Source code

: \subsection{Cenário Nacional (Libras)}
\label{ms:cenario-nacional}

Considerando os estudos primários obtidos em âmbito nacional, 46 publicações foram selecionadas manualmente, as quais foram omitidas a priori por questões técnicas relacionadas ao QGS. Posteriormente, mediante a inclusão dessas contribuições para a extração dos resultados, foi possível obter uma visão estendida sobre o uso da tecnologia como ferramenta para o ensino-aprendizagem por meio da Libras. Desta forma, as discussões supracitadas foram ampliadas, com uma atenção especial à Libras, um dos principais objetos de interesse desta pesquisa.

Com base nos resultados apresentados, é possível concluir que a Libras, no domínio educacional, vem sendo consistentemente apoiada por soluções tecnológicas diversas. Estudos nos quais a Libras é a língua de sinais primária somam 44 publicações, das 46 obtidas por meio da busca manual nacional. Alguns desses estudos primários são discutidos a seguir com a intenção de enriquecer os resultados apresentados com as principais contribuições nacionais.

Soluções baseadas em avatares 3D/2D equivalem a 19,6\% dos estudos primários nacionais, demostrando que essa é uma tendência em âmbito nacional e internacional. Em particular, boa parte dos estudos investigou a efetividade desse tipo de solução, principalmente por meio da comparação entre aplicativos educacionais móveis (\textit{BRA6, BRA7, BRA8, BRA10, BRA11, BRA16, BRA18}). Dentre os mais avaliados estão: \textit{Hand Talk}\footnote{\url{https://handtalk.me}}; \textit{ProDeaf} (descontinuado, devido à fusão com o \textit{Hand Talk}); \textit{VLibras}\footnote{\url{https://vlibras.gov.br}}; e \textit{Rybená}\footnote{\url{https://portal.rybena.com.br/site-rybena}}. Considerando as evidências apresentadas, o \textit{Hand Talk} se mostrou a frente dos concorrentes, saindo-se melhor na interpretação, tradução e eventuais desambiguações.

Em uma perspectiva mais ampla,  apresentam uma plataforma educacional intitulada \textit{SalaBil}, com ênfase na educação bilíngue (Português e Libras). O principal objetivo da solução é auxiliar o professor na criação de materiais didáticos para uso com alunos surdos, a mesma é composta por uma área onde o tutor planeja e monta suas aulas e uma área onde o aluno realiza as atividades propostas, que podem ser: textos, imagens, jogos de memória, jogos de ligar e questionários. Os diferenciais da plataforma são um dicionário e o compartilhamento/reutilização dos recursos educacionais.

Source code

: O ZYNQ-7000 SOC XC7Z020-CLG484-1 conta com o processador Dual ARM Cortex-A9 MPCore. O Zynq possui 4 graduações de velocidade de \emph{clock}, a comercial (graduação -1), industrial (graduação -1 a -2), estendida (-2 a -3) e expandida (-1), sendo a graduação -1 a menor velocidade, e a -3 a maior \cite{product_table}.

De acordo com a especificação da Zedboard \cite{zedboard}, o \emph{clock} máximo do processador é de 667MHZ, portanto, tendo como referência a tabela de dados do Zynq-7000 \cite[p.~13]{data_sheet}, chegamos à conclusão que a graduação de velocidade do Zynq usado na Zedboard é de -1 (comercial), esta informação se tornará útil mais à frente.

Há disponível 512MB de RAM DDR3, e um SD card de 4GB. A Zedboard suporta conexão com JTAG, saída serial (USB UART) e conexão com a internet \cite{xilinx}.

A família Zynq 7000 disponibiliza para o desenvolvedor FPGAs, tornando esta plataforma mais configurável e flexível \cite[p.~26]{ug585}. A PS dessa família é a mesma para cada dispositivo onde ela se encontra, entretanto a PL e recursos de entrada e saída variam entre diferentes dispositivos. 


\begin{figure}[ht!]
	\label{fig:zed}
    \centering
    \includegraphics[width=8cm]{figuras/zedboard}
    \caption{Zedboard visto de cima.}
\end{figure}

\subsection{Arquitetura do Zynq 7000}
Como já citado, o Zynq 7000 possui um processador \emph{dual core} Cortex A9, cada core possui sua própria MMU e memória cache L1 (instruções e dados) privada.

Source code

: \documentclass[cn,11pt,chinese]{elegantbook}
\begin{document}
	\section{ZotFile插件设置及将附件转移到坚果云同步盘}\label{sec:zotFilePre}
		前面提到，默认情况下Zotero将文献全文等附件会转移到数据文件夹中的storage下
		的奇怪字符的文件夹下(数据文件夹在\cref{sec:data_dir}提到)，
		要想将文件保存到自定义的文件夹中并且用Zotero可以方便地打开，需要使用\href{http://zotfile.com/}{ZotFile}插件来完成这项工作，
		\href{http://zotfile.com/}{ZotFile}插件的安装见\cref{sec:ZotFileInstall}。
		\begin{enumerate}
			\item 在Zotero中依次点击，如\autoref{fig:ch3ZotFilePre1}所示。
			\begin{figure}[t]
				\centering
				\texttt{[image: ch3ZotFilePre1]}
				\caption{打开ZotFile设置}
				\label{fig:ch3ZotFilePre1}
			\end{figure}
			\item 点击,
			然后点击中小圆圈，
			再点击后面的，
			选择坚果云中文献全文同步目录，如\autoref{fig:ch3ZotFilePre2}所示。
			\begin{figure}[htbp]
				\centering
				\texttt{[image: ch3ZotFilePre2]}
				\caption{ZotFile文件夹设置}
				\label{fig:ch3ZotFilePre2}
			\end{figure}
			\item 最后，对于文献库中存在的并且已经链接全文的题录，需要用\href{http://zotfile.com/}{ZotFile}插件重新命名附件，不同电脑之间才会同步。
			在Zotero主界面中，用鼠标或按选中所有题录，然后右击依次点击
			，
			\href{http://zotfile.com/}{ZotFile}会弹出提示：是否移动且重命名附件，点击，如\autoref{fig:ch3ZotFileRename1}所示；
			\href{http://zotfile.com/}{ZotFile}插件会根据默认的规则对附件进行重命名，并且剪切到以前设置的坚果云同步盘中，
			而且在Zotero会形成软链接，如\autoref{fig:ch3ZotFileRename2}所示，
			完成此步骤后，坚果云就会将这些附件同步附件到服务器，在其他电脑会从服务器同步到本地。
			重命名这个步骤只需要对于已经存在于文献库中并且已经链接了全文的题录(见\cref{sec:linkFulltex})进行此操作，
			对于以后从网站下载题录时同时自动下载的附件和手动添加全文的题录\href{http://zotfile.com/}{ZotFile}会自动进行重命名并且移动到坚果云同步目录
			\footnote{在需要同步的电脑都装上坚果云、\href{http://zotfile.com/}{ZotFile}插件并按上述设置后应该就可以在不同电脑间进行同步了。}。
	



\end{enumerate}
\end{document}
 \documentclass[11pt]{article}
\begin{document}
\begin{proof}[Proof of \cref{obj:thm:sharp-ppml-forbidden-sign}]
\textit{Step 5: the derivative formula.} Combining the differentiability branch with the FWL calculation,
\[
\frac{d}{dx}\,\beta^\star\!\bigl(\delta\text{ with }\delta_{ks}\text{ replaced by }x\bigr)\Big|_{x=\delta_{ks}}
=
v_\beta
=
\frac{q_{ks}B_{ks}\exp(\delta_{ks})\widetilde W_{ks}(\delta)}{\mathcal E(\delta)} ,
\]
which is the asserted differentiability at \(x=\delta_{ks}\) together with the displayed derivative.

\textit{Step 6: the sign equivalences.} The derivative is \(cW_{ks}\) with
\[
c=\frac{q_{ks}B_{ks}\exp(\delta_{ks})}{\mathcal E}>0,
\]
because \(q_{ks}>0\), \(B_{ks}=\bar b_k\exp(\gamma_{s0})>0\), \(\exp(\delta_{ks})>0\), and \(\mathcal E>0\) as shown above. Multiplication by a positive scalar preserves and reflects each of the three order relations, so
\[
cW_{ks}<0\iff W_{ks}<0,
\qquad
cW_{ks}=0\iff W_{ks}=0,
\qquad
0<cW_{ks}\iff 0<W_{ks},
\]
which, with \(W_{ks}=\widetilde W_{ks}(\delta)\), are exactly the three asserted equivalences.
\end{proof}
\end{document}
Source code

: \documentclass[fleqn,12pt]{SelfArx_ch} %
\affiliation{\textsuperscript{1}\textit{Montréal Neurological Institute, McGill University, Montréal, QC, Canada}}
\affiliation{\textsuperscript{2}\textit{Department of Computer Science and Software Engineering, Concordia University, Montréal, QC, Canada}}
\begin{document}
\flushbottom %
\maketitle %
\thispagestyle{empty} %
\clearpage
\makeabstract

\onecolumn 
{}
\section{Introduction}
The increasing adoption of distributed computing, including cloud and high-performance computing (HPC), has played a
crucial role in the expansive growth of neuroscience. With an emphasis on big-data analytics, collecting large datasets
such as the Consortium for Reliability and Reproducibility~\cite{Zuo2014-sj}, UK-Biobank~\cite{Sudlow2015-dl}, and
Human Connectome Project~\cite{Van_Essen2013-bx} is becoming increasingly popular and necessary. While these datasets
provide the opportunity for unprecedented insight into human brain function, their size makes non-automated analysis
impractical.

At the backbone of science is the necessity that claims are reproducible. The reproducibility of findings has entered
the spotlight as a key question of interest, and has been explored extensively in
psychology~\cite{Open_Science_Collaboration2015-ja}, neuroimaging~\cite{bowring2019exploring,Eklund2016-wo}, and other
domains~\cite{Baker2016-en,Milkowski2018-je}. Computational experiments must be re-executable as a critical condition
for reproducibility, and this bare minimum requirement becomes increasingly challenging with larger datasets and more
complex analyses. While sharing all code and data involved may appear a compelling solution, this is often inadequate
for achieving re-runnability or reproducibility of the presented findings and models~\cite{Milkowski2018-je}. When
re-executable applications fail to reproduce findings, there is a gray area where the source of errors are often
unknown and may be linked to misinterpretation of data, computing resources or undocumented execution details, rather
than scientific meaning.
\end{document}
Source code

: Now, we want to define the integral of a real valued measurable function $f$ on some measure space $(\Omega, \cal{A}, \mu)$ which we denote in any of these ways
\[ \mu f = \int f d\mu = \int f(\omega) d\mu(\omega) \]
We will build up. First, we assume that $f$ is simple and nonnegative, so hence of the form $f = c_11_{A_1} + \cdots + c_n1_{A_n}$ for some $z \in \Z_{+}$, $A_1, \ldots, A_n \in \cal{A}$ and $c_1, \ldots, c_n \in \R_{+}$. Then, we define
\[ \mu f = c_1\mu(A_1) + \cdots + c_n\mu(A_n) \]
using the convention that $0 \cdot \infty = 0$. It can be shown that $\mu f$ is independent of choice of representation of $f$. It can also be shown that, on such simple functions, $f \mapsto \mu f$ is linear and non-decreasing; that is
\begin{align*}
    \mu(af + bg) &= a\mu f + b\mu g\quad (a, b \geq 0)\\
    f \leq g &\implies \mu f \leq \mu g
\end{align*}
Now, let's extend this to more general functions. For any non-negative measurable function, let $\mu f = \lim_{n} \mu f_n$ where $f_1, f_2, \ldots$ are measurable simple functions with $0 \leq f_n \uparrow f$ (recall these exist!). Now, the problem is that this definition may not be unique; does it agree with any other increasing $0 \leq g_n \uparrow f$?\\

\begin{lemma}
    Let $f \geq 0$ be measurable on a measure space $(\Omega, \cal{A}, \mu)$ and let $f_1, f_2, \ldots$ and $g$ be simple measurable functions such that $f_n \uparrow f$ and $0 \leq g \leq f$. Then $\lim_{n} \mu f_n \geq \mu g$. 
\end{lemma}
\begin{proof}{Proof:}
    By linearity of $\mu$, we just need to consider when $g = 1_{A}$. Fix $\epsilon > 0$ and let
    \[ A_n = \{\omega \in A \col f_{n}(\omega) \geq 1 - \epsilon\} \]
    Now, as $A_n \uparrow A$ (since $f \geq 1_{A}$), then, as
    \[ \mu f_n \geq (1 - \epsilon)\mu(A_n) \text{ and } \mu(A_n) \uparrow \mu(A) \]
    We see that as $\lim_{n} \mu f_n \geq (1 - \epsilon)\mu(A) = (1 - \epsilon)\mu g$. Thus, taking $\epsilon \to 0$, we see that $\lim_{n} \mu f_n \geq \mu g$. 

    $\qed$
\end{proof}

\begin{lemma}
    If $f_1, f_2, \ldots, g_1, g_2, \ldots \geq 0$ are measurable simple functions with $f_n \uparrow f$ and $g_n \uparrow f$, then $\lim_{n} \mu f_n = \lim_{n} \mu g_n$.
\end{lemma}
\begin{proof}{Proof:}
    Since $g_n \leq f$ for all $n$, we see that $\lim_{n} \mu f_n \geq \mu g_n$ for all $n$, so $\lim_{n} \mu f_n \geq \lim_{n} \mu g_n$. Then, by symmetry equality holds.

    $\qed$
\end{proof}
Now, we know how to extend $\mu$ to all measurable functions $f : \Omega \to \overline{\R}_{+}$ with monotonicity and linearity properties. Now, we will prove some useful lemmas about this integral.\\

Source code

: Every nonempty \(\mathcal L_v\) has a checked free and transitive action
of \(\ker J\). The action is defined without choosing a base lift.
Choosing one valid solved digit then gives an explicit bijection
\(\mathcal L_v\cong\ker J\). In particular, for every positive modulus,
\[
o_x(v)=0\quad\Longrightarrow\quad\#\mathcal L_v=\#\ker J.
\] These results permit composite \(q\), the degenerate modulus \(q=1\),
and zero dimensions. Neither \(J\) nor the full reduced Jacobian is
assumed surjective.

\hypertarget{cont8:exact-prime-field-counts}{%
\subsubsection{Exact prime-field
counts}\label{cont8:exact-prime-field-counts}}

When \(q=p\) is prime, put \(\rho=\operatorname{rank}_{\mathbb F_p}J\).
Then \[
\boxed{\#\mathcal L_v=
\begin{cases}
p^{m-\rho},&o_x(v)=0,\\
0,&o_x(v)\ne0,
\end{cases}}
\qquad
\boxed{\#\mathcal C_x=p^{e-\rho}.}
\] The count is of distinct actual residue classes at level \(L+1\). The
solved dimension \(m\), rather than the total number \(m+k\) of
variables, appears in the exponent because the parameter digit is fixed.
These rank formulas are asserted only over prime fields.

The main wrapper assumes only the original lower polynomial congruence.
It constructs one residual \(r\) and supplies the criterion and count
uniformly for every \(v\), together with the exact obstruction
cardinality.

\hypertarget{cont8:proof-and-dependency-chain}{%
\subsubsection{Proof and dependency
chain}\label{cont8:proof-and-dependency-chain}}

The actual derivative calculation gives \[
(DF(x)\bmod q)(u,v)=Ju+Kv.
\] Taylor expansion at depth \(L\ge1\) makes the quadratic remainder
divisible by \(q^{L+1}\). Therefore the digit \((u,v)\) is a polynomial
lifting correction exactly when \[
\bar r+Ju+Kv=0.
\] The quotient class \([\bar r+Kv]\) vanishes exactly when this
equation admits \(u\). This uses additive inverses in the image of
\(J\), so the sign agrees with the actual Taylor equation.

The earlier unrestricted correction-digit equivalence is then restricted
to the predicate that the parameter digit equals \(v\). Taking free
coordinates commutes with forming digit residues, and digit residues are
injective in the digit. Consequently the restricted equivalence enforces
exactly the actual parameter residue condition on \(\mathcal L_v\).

+++

Required work
Locate and copy each line in the data above that includes the word "equivalences".

Task result
\textit{Step 6: the sign equivalences.} The derivative is \(cW_{ks}\) with
which, with \(W_{ks}=\widetilde W_{ks}(\delta)\), are exactly the three asserted equivalences.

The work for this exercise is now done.